Los entendidos en la constitución del 91, dicen que con ella, se dejó atrás el viejo estado liberal, donde eran los funcionarios, los que tenían la última palabra en las decisiones y en la definición del fin de los actos públicos, del bien común.
Dicen, estos mismos entendidos, que con el advenimiento de la constitución del 91, la participación de la gente del común, que suelen a veces llamar ciudadanos, se ampliaba para tomar parte en las decisiones, que en palabras nuevas se denomina concertar, en la veeduría sobre los recursos públicos y demás. La democracia participativa que va más allá de la democracia representativa.

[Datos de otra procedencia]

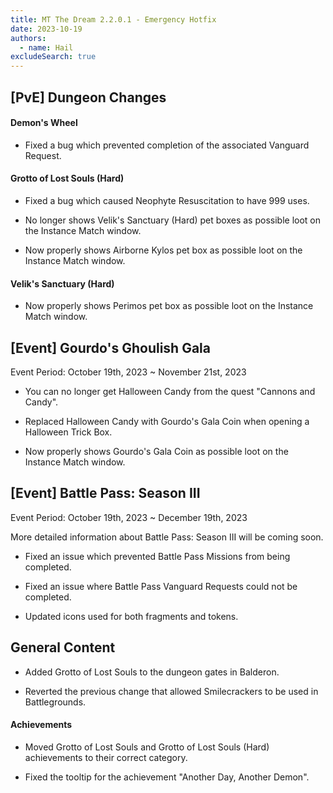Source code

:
 ```yaml
---
title: MT The Dream 2.2.0.1 - Emergency Hotfix
date: 2023-10-19
authors:
  - name: Hail
excludeSearch: true
---
```


[PvE] Dungeon Changes
---------------------

#### Demon's Wheel

-   Fixed a bug which prevented completion of the associated Vanguard Request.

#### Grotto of Lost Souls (Hard)

-   Fixed a bug which caused Neophyte Resuscitation to have 999 uses.

-   No longer shows Velik's Sanctuary (Hard) pet boxes as possible loot on the Instance Match window.

-   Now properly shows Airborne Kylos pet box as possible loot on the Instance Match window.

#### Velik's Sanctuary (Hard)

-   Now properly shows Perimos pet box as possible loot on the Instance Match window.

[Event] Gourdo's Ghoulish Gala
------------------------------

Event Period: October 19th, 2023 ~ November 21st, 2023

-   You can no longer get Halloween Candy from the quest "Cannons and Candy".

-   Replaced Halloween Candy with Gourdo's Gala Coin when opening a Halloween Trick Box.

-   Now properly shows Gourdo's Gala Coin as possible loot on the Instance Match window.

[Event] Battle Pass: Season III
-------------------------------

Event Period: October 19th, 2023 ~ December 19th, 2023

More detailed information about Battle Pass: Season III will be coming soon.

-   Fixed an issue which prevented Battle Pass Missions from being completed.

-   Fixed an issue where Battle Pass Vanguard Requests could not be completed.

-   Updated icons used for both fragments and tokens.

General Content
---------------

-   Added Grotto of Lost Souls to the dungeon gates in Balderon.

-   Reverted the previous change that allowed Smilecrackers to be used in Battlegrounds.

#### Achievements

-   Moved Grotto of Lost Souls and Grotto of Lost Souls (Hard) achievements to their correct category.

-   Fixed the tooltip for the achievement "Another Day, Another Demon".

Todo eso está bien decirlo, pero…
Con el prurito de que el alcalde o el gobernador son los ordenadores del gasto y en últimas los directos responsables de la ejecución pública, por doquier la única bestialidad reinante es la voluntad del mandatario de turno.
Por ejemplo, hace, exactamente, 18 meses no funciona el Consejo Municipal de Cultura de Piendamó, y por lo que conozco tampoco funcionan, hoy en día, el de Cajibío, el de Morales, el de Caldono, el de Silvia, el de Totoró, el de Suárez, Gabriel López.
Para ir un poco más lejos, nunca ha funcionado el Consejo Departamental de Cultura del Cauca, como tampoco que se sepa han funcionado los comités nacionales de arte, todos ellos, concebidos en un mamotrético Sistema Nacional de Cultura.
La razón es muy sencilla. Cada gobernador manda en su nido y cada alcalde en su afán. Las autonomías territoriales hacen que los propósitos nacionales, por encomiables que sean, se conviertan en lo de siempre: saludos a la bandera.
Los sectores culturales medianos, pequeños, suburbanos y rurales, muchas veces, esperanzados con la escudilla extendida esperando los consabidos estímulos nacionales ni siquiera intentan confrontar estas “autonomías liberales”, pues en fin de cuentas, el presupuesto cultural ya está repartido entre las preferencias sociales y económicas de las minorías selectas o en su defecto para los boatos de la identidad cultural de las parrandas que se aproximan.
Los derechos de petición van y vienen y la cenicienta del paseo sigue tan cenicienta como en los tiempos de Perrault.